In September of 1991 the world was in flux—the first Gulf War was well underway, the Soviet Union was finally falling apart, and a raw rock trio from Seattle named Nirvana was dropping an album that would explode like one of Saddam Hussein’s SCUD missiles in rock and roll history. On September 24th that year, Nevermind hit the shelves in record stores.

It’s hard to believe that 25 years have passed since Kurt Cobain, Dave Grohl, and Krist Novoselic first blew our minds with numbers like the howling “Smells Like Teen Spirit” and the downbeat “Lithium.” Harder still is wrapping our heads around just how profoundly grunge rock changed music. 

Nevermind

With Nevermind, Nirvana introduced a potent combination of unforgettable hooks and raw punk rage at the establishment into the mainstream. The studio album also turned frontman Kurt Cobain into what Rolling Stone aptly termed “the reluctant voice of a generation.” 

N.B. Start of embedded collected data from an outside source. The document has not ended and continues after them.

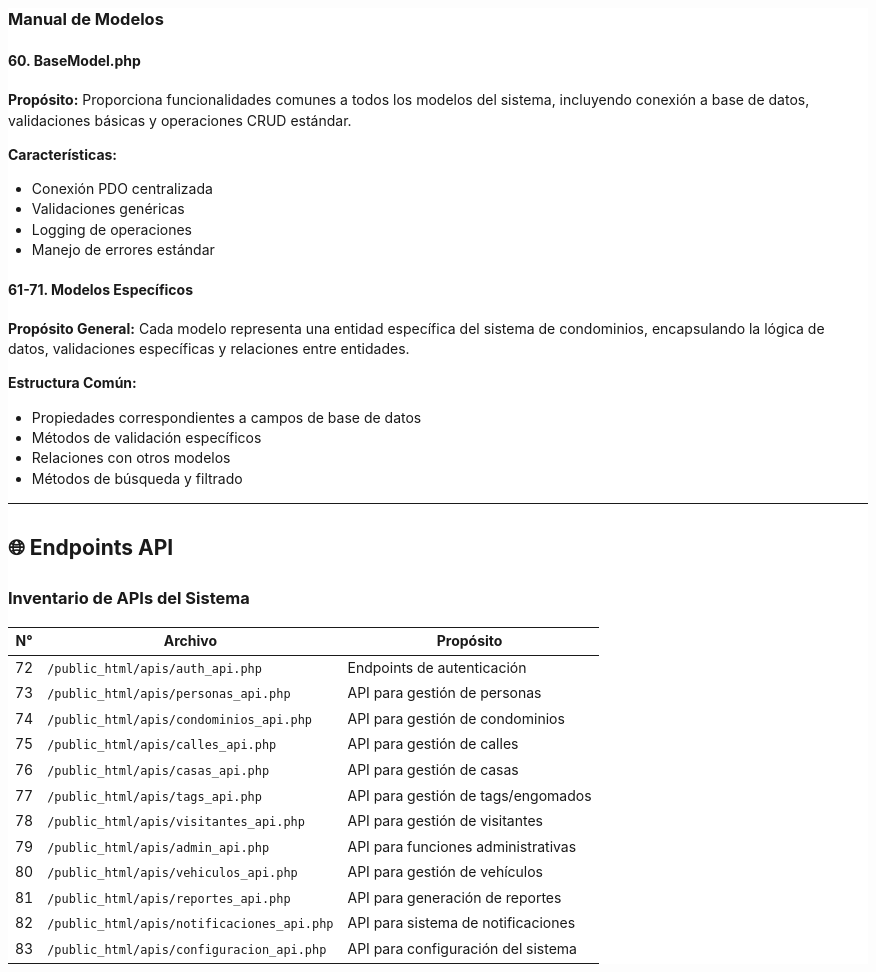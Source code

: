 ### Manual de Modelos

#### 60. BaseModel.php
**Propósito:**
Proporciona funcionalidades comunes a todos los modelos del sistema, incluyendo conexión a base de datos, validaciones básicas y operaciones CRUD estándar.

**Características:**
- Conexión PDO centralizada
- Validaciones genéricas
- Logging de operaciones
- Manejo de errores estándar

#### 61-71. Modelos Específicos
**Propósito General:**
Cada modelo representa una entidad específica del sistema de condominios, encapsulando la lógica de datos, validaciones específicas y relaciones entre entidades.

**Estructura Común:**
- Propiedades correspondientes a campos de base de datos
- Métodos de validación específicos
- Relaciones con otros modelos
- Métodos de búsqueda y filtrado

---

## 🌐 Endpoints API

### Inventario de APIs del Sistema

| N° | Archivo | Propósito |
|----|---------|-----------|
| 72 | `/public_html/apis/auth_api.php` | Endpoints de autenticación |
| 73 | `/public_html/apis/personas_api.php` | API para gestión de personas |
| 74 | `/public_html/apis/condominios_api.php` | API para gestión de condominios |
| 75 | `/public_html/apis/calles_api.php` | API para gestión de calles |
| 76 | `/public_html/apis/casas_api.php` | API para gestión de casas |
| 77 | `/public_html/apis/tags_api.php` | API para gestión de tags/engomados |
| 78 | `/public_html/apis/visitantes_api.php` | API para gestión de visitantes |
| 79 | `/public_html/apis/admin_api.php` | API para funciones administrativas |
| 80 | `/public_html/apis/vehiculos_api.php` | API para gestión de vehículos |
| 81 | `/public_html/apis/reportes_api.php` | API para generación de reportes |
| 82 | `/public_html/apis/notificaciones_api.php` | API para sistema de notificaciones |
| 83 | `/public_html/apis/configuracion_api.php` | API para configuración del sistema |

Nevermind was a number one album by January of 1992 and Nirvana were international superstars, selling out wherever they toured. While Kurt Cobain would commit suicide in 1994 and Dave Grohl would go on to establish a unique footprint in the music world as a hitmaker in his own right with the Foo Fighters, Nevermind has remained a monolith, selling at least 30 million copies worldwide.

It was a revolution in rock and roll, and cuts off Nevermind can still sound as raw today as they did a quarter century ago—perhaps proving that revolution hasn’t really ended.

Aside from the music, one of the most memorable things about the album was the cover, which is iconic now. Spencer Elden, the baby grabbing the dollar, is 25 and an artist living in LA. Elden told Time that the album’s status has left him with mixed feelings about his part of music history. “I just woke up already being a part of this huge project,” Elden said, “It’s pretty difficult—you feel like you’re famous for nothing, but you didn’t really do anything but their album.”

Elden was speaking for himself, but he could’ve been speaking for millennials in general. And he has a point, but Nevermind does feel like it belongs to a certain generation, like it or not—the one that came before. 

Put on a copy and bang your head today in celebration.